"I suppose it is. But you must have suffered; I can imagine how you feel," said Archie, who had listened to her long speech with rapt attention.

"Well, I don't know that I've suffered so much," she replied slowly, "but I do feel queer sometimes when I'm around with young folks whose fathers never had to duck the cops. Not that they've any suspicions, of course; I guess pop stands well round here."

"I can understand perfectly how your father would like to see some of the old comrades now and then and even give them shelter and help them on their way. That speaks highly for his generosity. It's a big thing for me right now to be put up here. I'm in a lot of trouble, and this gives me a chance to get my bearings. I shall always remember your father's aid. And you don't know how wonderful it is to be sitting beside you here and talking to you just as though nothing had ever happened to me; really as though I wasn't a lost sheep and a pretty black one at that."

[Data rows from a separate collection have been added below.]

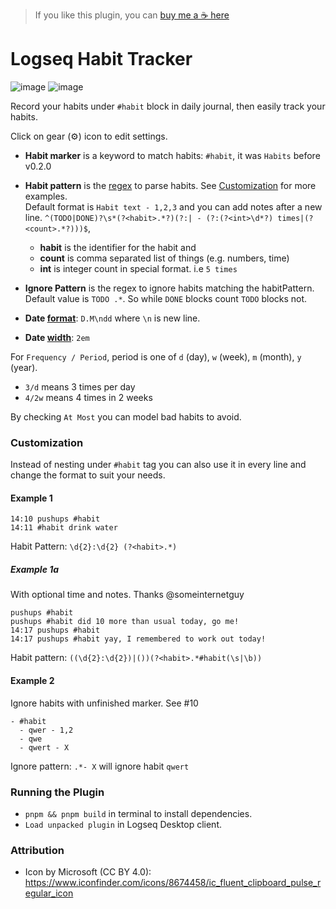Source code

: > If you like this plugin, you can [buy me a ☕ here](https://www.buymeacoffee.com/c.6p)

# Logseq Habit Tracker
![image](https://user-images.githubusercontent.com/80478/141788606-44566dfe-bbf7-4272-a3ea-5a9a48eba313.png)
![image](https://user-images.githubusercontent.com/80478/141792679-3c164eab-be20-4c2f-a4fe-757676c3b4c7.png)

Record your habits under `#habit` block in daily journal, then easily track your habits.

Click on gear (⚙️) icon to edit settings.
* **Habit marker** is a keyword to match habits: `#habit`, it was `Habits` before v0.2.0
* **Habit pattern** is the [regex](https://regex101.com/) to parse habits. See [Customization](#customization) for more examples.  
  Default format is `Habit text - 1,2,3` and you can add notes after a new line. 
  `^(TODO|DONE)?\s*(?<habit>.*?)(?:| - (?:(?<int>\d*?) times|(?<count>.*?)))$`,
  * **habit** is the identifier for the habit and
  * **count** is comma separated list of things (e.g. numbers, time)
  * **int** is integer count in special format. i.e `5 times`

* **Ignore Pattern** is the regex to ignore habits matching the habitPattern.  
  Default value is `TODO .*`. So while `DONE` blocks count `TODO` blocks not.
* **Date [format](https://day.js.org/docs/en/display/format)**: `D.M\ndd` where `\n` is new line.
* **Date [width](https://developer.mozilla.org/en-US/docs/Web/CSS/width#syntax)**: `2em`


For `Frequency / Period`, period is one of `d` (day), `w` (week), `m` (month), `y` (year).
- `3/d` means 3 times per day
- `4/2w` means 4 times in 2 weeks

By checking `At Most` you can model bad habits to avoid.

### Customization

Instead of nesting under `#habit` tag you can also use it in every line and change the format to suit your needs.

#### Example 1

```
14:10 pushups #habit
14:11 #habit drink water
```
Habit Pattern: `\d{2}:\d{2} (?<habit>.*)`

##### Example 1a
With optional time and notes. Thanks @someinternetguy
```
pushups #habit
pushups #habit did 10 more than usual today, go me!
14:17 pushups #habit
14:17 pushups #habit yay, I remembered to work out today!
```
Habit pattern: `((\d{2}:\d{2})|())(?<habit>.*#habit(\s|\b))`

#### Example 2
Ignore habits with unfinished marker. See #10
```
- #habit
  - qwer - 1,2
  - qwe
  - qwert - X 
```
Ignore pattern: `.*- X` will ignore habit `qwert`

### Running the Plugin

- `pnpm && pnpm build` in terminal to install dependencies.
- `Load unpacked plugin` in Logseq Desktop client.

### Attribution
- Icon by Microsoft (CC BY 4.0): https://www.iconfinder.com/icons/8674458/ic_fluent_clipboard_pulse_regular_icon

"I'm sorry," she answered. "When I told you you'd better go and do your time and get done with it, I didn't mean to be nasty. But I was thinking that a man as sensitive as I judge you to be would be happier in the long run. Now pop had an old pal who drifted along here a couple of years ago, and pop had it all figured out to shoot him right up into Canada, but, would you believe it, that man simply wouldn't go! The very idea of being in a safe place where he was reasonably certain of not being bothered worried him. He simply couldn't stand it. He was so used to being chased and shot at it didn't seem natural to be out of danger, and pop had to give him money to take him to Oklahoma where he'd have the fun of teasing the sheriffs along. And he had his wish and I suppose he died happy, for we read in the papers a little while afterward that he'd been shot and killed trying to hold up a bank."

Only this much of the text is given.